Try it: All lines containing the string "html" must be copied from the entries.

********

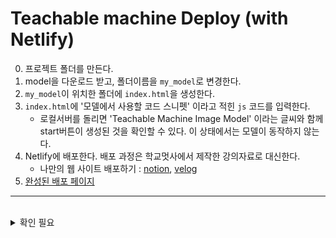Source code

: # Teachable machine Deploy (with Netlify)

0. 프로젝트 폴더를 만든다.
1. model을 다운로드 받고, 폴더이름을 `my_model`로 변경한다.
2. `my_model`이 위치한 폴더에 `index.html`을 생성한다.
3. `index.html`에 '모델에서 사용할 코드 스니펫' 이라고 적힌 `js` 코드를 입력한다.
    - 로컬서버를 돌리면 'Teachable Machine Image Model' 이라는 글씨와 함께 start버튼이 생성된 것을 확인할 수 있다. 이 상태에서는 모델이 동작하지 않는다.
4. Netlify에 배포한다. 배포 과정은 학교멋사에서 제작한 강의자료로 대신한다. 
    - 나만의 웹 사이트 배포하기 : [notion](https://www.notion.so/4923i/d15d6c2a42704f4796354d5f27afa818), [velog](https://velog.io/@hufsglobal09/Session-4-Deploy)
5. [완성된 배포 페이지](https://teachable-machine-mask.netlify.app)

---
<br>

<details>
<summary>확인 필요</summary>
- https가 붙어야 모델을 사용할 수 있음
    - 왜? js라 그렇다고 하는데 모르겠음... native tf는 cpu를 엔진으로 사용하는것으로 아는데 tf.js는 뭔가 다른건가? 아니면 표현 방법만 다른건가? 배포해야만 볼수 있다면... 모델은 이미 있고 볼 수 있는 방법만 다르다는건가?
</details>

********

Answer space:
2. `my_model`이 위치한 폴더에 `index.html`을 생성한다.
3. `index.html`에 '모델에서 사용할 코드 스니펫' 이라고 적힌 `js` 코드를 입력한다.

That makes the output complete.